When I was 25 years old, I thought I knew it all. I was a hotshot young political operative in Washington who had been given far more responsibility than someone with so little experience should ever possess.
During the 1998 election cycle, I worked for an organization that sought to promote the Republican agenda as we headed toward a mid-term election.
One of my jobs was to garner media attention for our efforts. We weren’t one of the official party voices, so we needed to work a little harder to attract interest from reporters and columnists.
As the director of this project, I had one constituent: the chairman and founder of the group.
We were a small shop.
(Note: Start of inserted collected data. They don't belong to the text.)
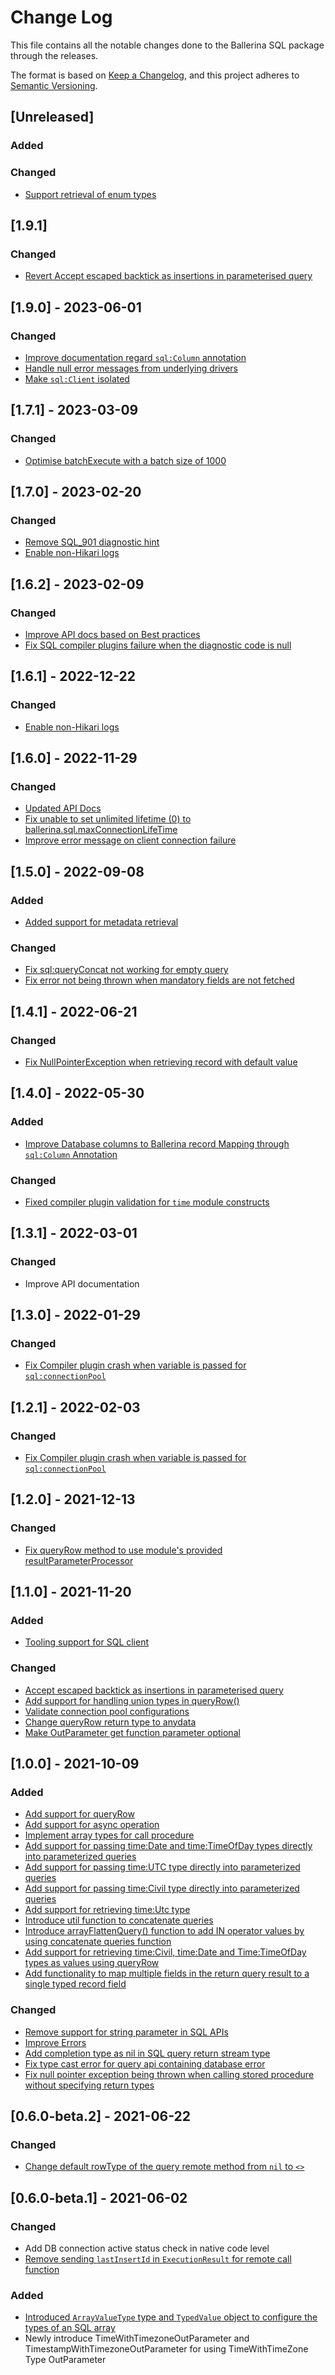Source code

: # Change Log
This file contains all the notable changes done to the Ballerina SQL package through the releases.

The format is based on [Keep a Changelog](https://keepachangelog.com/en/1.0.0/),
and this project adheres to [Semantic Versioning](https://semver.org/spec/v2.0.0.html).

## [Unreleased]

### Added

### Changed
- [Support retrieval of enum types](https://github.com/ballerina-platform/ballerina-standard-library/issues/4588)

## [1.9.1] 

### Changed
- [Revert Accept escaped backtick as insertions in parameterised query](https://github.com/ballerina-platform/ballerina-standard-library/issues/2056)

## [1.9.0] - 2023-06-01

### Changed
- [Improve documentation regard `sql:Column` annotation](https://github.com/ballerina-platform/ballerina-standard-library/issues/4134)
- [Handle null error messages from underlying drivers](https://github.com/ballerina-platform/ballerina-standard-library/issues/4200)
- [Make `sql:Client` isolated](https://github.com/ballerina-platform/ballerina-standard-library/issues/4455)

## [1.7.1] - 2023-03-09

### Changed

- [Optimise batchExecute with a batch size of 1000](https://github.com/ballerina-platform/ballerina-standard-library/issues/4129)

## [1.7.0] - 2023-02-20

### Changed

- [Remove SQL_901 diagnostic hint](https://github.com/ballerina-platform/ballerina-standard-library/issues/3609)
- [Enable non-Hikari logs](https://github.com/ballerina-platform/ballerina-standard-library/issues/3763)

## [1.6.2] - 2023-02-09

### Changed

- [Improve API docs based on Best practices](https://github.com/ballerina-platform/ballerina-standard-library/issues/3857)
- [Fix SQL compiler plugins failure when the diagnostic code is null](https://github.com/ballerina-platform/ballerina-standard-library/issues/4054)

## [1.6.1] - 2022-12-22

### Changed
- [Enable non-Hikari logs](https://github.com/ballerina-platform/ballerina-standard-library/issues/3763)

## [1.6.0] - 2022-11-29

### Changed
- [Updated API Docs](https://github.com/ballerina-platform/ballerina-standard-library/issues/3463)
- [Fix unable to set unlimited lifetime (0) to ballerina.sql.maxConnectionLifeTime](https://github.com/ballerina-platform/ballerina-standard-library/issues/3657)
- [Improve error message on client connection failure](https://github.com/ballerina-platform/ballerina-standard-library/issues/3648)

## [1.5.0] - 2022-09-08

### Added
- [Added support for metadata retrieval](https://github.com/ballerina-platform/ballerina-standard-library/issues/3061)

### Changed
- [Fix sql:queryConcat not working for empty query](https://github.com/ballerina-platform/ballerina-standard-library/issues/3127)
- [Fix error not being thrown when mandatory fields are not fetched](https://github.com/ballerina-platform/ballerina-standard-library/issues/3251)

## [1.4.1] - 2022-06-21

### Changed
- [Fix NullPointerException when retrieving record with default value](https://github.com/ballerina-platform/ballerina-standard-library/issues/2985)

## [1.4.0] - 2022-05-30

### Added
- [Improve Database columns to Ballerina record Mapping through `sql:Column` Annotation](https://github.com/ballerina-platform/ballerina-standard-library/issues/2652)

### Changed
- [Fixed compiler plugin validation for `time` module constructs](https://github.com/ballerina-platform/ballerina-standard-library/issues/2893)

## [1.3.1] - 2022-03-01

### Changed
- Improve API documentation

## [1.3.0] - 2022-01-29

### Changed
- [Fix Compiler plugin crash when variable is passed for `sql:connectionPool`](https://github.com/ballerina-platform/ballerina-standard-library/issues/2536)

## [1.2.1] - 2022-02-03

### Changed
- [Fix Compiler plugin crash when variable is passed for `sql:connectionPool`](https://github.com/ballerina-platform/ballerina-standard-library/issues/2536)

## [1.2.0] - 2021-12-13

### Changed
- [Fix queryRow method to use module's provided resultParameterProcessor](https://github.com/ballerina-platform/ballerina-standard-library/issues/2466)

## [1.1.0] - 2021-11-20

### Added
- [Tooling support for SQL client](https://github.com/ballerina-platform/ballerina-standard-library/issues/2058)

### Changed

- [Accept escaped backtick as insertions in parameterised query](https://github.com/ballerina-platform/ballerina-standard-library/issues/2056)
- [Add support for handling union types in queryRow()](https://github.com/ballerina-platform/ballerina-standard-library/issues/2333)
- [Validate connection pool configurations](https://github.com/ballerina-platform/ballerina-standard-library/issues/2355)
- [Change queryRow return type to anydata](https://github.com/ballerina-platform/ballerina-standard-library/issues/2390)
- [Make OutParameter get function parameter optional](https://github.com/ballerina-platform/ballerina-standard-library/issues/2388)

## [1.0.0] - 2021-10-09

### Added

- [Add support for queryRow](https://github.com/ballerina-platform/ballerina-standard-library/issues/1604)
- [Add support for async operation](https://github.com/ballerina-platform/ballerina-standard-library/issues/120)
- [Implement array types for call procedure](https://github.com/ballerina-platform/ballerina-standard-library/issues/1516)
- [Add support for passing time:Date and time:TimeOfDay types directly into parameterized queries](https://github.com/ballerina-platform/ballerina-standard-library/issues/1891)
- [Add support for passing time:UTC type directly into parameterized queries](https://github.com/ballerina-platform/ballerina-standard-library/issues/1800)
- [Add support for passing time:Civil type directly into parameterized queries](https://github.com/ballerina-platform/ballerina-standard-library/issues/1799)
- [Add support for retrieving time:Utc type](https://github.com/ballerina-platform/ballerina-standard-library/issues/1909)
- [Introduce util function to concatenate queries](https://github.com/ballerina-platform/ballerina-standard-library/issues/1886)
- [Introduce arrayFlattenQuery() function to add IN operator values by using concatenate queries function](https://github.com/ballerina-platform/ballerina-standard-library/issues/1886)
- [Add support for retrieving time:Civil, time:Date and Time:TimeOfDay types as values using queryRow](https://github.com/ballerina-platform/ballerina-standard-library/issues/1939)
- [Add functionality to map multiple fields in the return query result to a single typed record field](https://github.com/ballerina-platform/ballerina-standard-library/issues/1924)

### Changed

- [Remove support for string parameter in SQL APIs](https://github.com/ballerina-platform/ballerina-standard-library/issues/2010)
- [Improve Errors](https://github.com/ballerina-platform/ballerina-standard-library/issues/1758)
- [Add completion type as nil in SQL query return stream type](https://github.com/ballerina-platform/ballerina-standard-library/issues/1654)
- [Fix type cast error for query api containing database error](https://github.com/ballerina-platform/ballerina-standard-library/issues/1759)
- [Fix null pointer exception being thrown when calling stored procedure without specifying return types](https://github.com/ballerina-platform/ballerina-standard-library/issues/1982)

## [0.6.0-beta.2] - 2021-06-22

### Changed
- [Change default rowType of the query remote method from `nil` to `<>`](https://github.com/ballerina-platform/ballerina-standard-library/issues/1445)

## [0.6.0-beta.1] - 2021-06-02

### Changed
- Add DB connection active status check in native code level
- [Remove sending `lastInsertId` in `ExecutionResult` for remote call function](https://github.com/ballerina-platform/ballerina-standard-library/issues/1409)

### Added
- [Introduced `ArrayValueType` type and `TypedValue` object to configure the types of an SQL array](https://github.com/ballerina-platform/ballerina-standard-library/issues/104)
- Newly introduce TimeWithTimezoneOutParameter and TimestampWithTimezoneOutParameter for using TimeWithTimeZone Type OutParameter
I had a couple of folks who worked for me, but we were very much a team designed to punch above our weight.
A key theme we tried to push was economic success — and the role the GOP congress had played in achieving it.
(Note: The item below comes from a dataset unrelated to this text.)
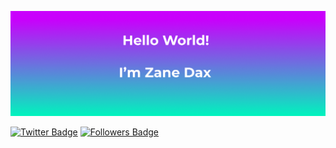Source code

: 
![Zane's GitHub Banner](./assets/Github-banner.png)

[![Twitter Badge](https://img.shields.io/badge/Twitter-Profile-informational?style=flat&logo=twitter&logoColor=white&color=1CA2F1)](https://twitter.com/StarTrek_Lt)
[![Followers Badge](/github/followers/:PythonCoderUnicorn?label=Follow)](https://github.com/PythonCoderUnicorn)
One day I was sitting at my desk and CNN was obsessed with a dip in the stock market that morning. It was enough to generate media attention, but nothing drastic.
I hopped right on it, writing up a press release touting stock market gains since the 1994 election — despite that morning’s dip.
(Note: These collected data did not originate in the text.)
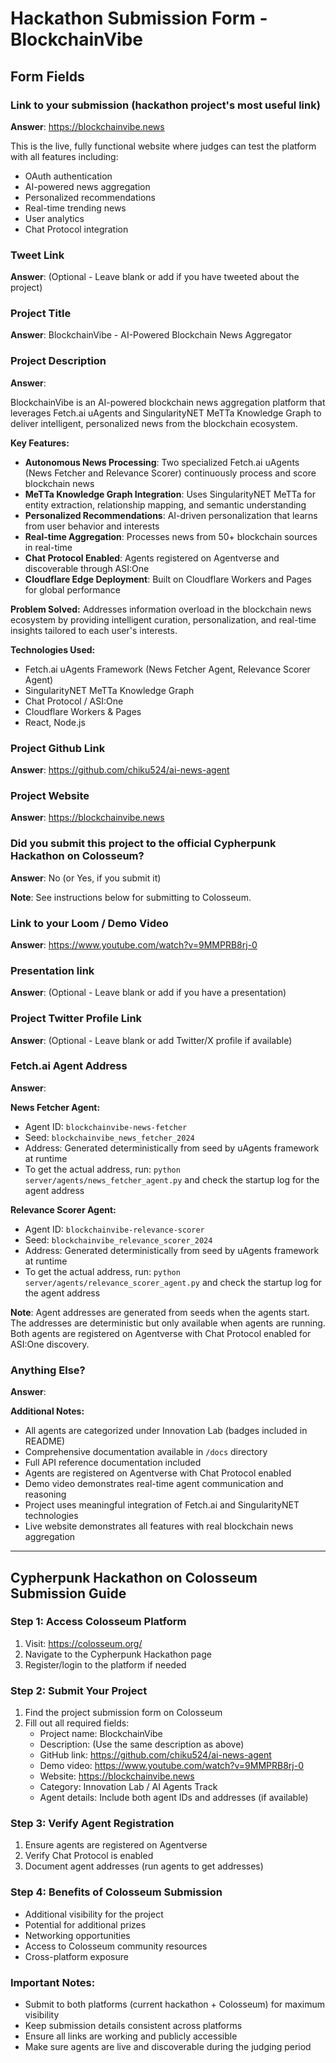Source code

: # Hackathon Submission Form - BlockchainVibe

## Form Fields

### Link to your submission (hackathon project's most useful link)
**Answer**: https://blockchainvibe.news

This is the live, fully functional website where judges can test the platform with all features including:
- OAuth authentication
- AI-powered news aggregation
- Personalized recommendations
- Real-time trending news
- User analytics
- Chat Protocol integration

### Tweet Link
**Answer**: (Optional - Leave blank or add if you have tweeted about the project)

### Project Title
**Answer**: BlockchainVibe - AI-Powered Blockchain News Aggregator

### Project Description
**Answer**:

BlockchainVibe is an AI-powered blockchain news aggregation platform that leverages Fetch.ai uAgents and SingularityNET MeTTa Knowledge Graph to deliver intelligent, personalized news from the blockchain ecosystem.

**Key Features:**
- **Autonomous News Processing**: Two specialized Fetch.ai uAgents (News Fetcher and Relevance Scorer) continuously process and score blockchain news
- **MeTTa Knowledge Graph Integration**: Uses SingularityNET MeTTa for entity extraction, relationship mapping, and semantic understanding
- **Personalized Recommendations**: AI-driven personalization that learns from user behavior and interests
- **Real-time Aggregation**: Processes news from 50+ blockchain sources in real-time
- **Chat Protocol Enabled**: Agents registered on Agentverse and discoverable through ASI:One
- **Cloudflare Edge Deployment**: Built on Cloudflare Workers and Pages for global performance

**Problem Solved:**
Addresses information overload in the blockchain news ecosystem by providing intelligent curation, personalization, and real-time insights tailored to each user's interests.

**Technologies Used:**
- Fetch.ai uAgents Framework (News Fetcher Agent, Relevance Scorer Agent)
- SingularityNET MeTTa Knowledge Graph
- Chat Protocol / ASI:One
- Cloudflare Workers & Pages
- React, Node.js

### Project Github Link
**Answer**: https://github.com/chiku524/ai-news-agent

### Project Website
**Answer**: https://blockchainvibe.news

### Did you submit this project to the official Cypherpunk Hackathon on Colosseum?
**Answer**: No (or Yes, if you submit it)

**Note**: See instructions below for submitting to Colosseum.

### Link to your Loom / Demo Video
**Answer**: https://www.youtube.com/watch?v=9MMPRB8rj-0

### Presentation link
**Answer**: (Optional - Leave blank or add if you have a presentation)

### Project Twitter Profile Link
**Answer**: (Optional - Leave blank or add Twitter/X profile if available)

### Fetch.ai Agent Address
**Answer**:

**News Fetcher Agent:**
- Agent ID: `blockchainvibe-news-fetcher`
- Seed: `blockchainvibe_news_fetcher_2024`
- Address: Generated deterministically from seed by uAgents framework at runtime
- To get the actual address, run: `python server/agents/news_fetcher_agent.py` and check the startup log for the agent address

**Relevance Scorer Agent:**
- Agent ID: `blockchainvibe-relevance-scorer`
- Seed: `blockchainvibe_relevance_scorer_2024`
- Address: Generated deterministically from seed by uAgents framework at runtime
- To get the actual address, run: `python server/agents/relevance_scorer_agent.py` and check the startup log for the agent address

**Note**: Agent addresses are generated from seeds when the agents start. The addresses are deterministic but only available when agents are running. Both agents are registered on Agentverse with Chat Protocol enabled for ASI:One discovery.

### Anything Else?
**Answer**:

**Additional Notes:**
- All agents are categorized under Innovation Lab (badges included in README)
- Comprehensive documentation available in `/docs` directory
- Full API reference documentation included
- Agents are registered on Agentverse with Chat Protocol enabled
- Demo video demonstrates real-time agent communication and reasoning
- Project uses meaningful integration of Fetch.ai and SingularityNET technologies
- Live website demonstrates all features with real blockchain news aggregation

---

## Cypherpunk Hackathon on Colosseum Submission Guide

### Step 1: Access Colosseum Platform
1. Visit: https://colosseum.org/
2. Navigate to the Cypherpunk Hackathon page
3. Register/login to the platform if needed

### Step 2: Submit Your Project
1. Find the project submission form on Colosseum
2. Fill out all required fields:
   - Project name: BlockchainVibe
   - Description: (Use the same description as above)
   - GitHub link: https://github.com/chiku524/ai-news-agent
   - Demo video: https://www.youtube.com/watch?v=9MMPRB8rj-0
   - Website: https://blockchainvibe.news
   - Category: Innovation Lab / AI Agents Track
   - Agent details: Include both agent IDs and addresses (if available)

### Step 3: Verify Agent Registration
1. Ensure agents are registered on Agentverse
2. Verify Chat Protocol is enabled
3. Document agent addresses (run agents to get addresses)

### Step 4: Benefits of Colosseum Submission
- Additional visibility for the project
- Potential for additional prizes
- Networking opportunities
- Access to Colosseum community resources
- Cross-platform exposure

### Important Notes:
- Submit to both platforms (current hackathon + Colosseum) for maximum visibility
- Keep submission details consistent across platforms
- Ensure all links are working and publicly accessible
- Make sure agents are live and discoverable during the judging period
The idea was to get into the news cycle by playing the contrarian. With everyone jumping on the “woe is the Dow” bandwagon, I figured we might get a mention as the other perspective. That’s often an effective strategy, especially in politics where reporters typically feel compelled to show both sides (or at least they used to).
Release done, we blasted it out via email and fax (yes, we still used faxes back then).
Unfortunately, the stock market kept sliding in the meantime. It ended being a pretty bad day for equities.
It also ended up being a pretty bad day for me.
As the downward momentum gathered, my boss (the group’s founder and chair) called me up to ask me what the hell I was thinking.
What had looked like a slightly contrarian view in the morning had turned into a foolish, head-in-the-sand perspective by the afternoon.
I think we did end up with at least one passing media mention — but it wasn’t for balance and it wasn’t flattering.
A few lessons I took from this failure:
- Newsjacking can backfire — especially when you’re being a contrarian. Think about how the story might develop — and how that impacts your pitch.
- Tying political fortunes to the stock market carries great risk.
- When you’re 25, you don’t really know everything. Heck, I’m almost 45 now, and I still don’t know everything.
- When you screw up, just take the beating from your boss/client. (I foolishly tried to justify my decision to send the release.)
- Most professional mistakes are a bigger deal to you than anyone else. Within a couple of days, I was the only person still beating me up for the misstep.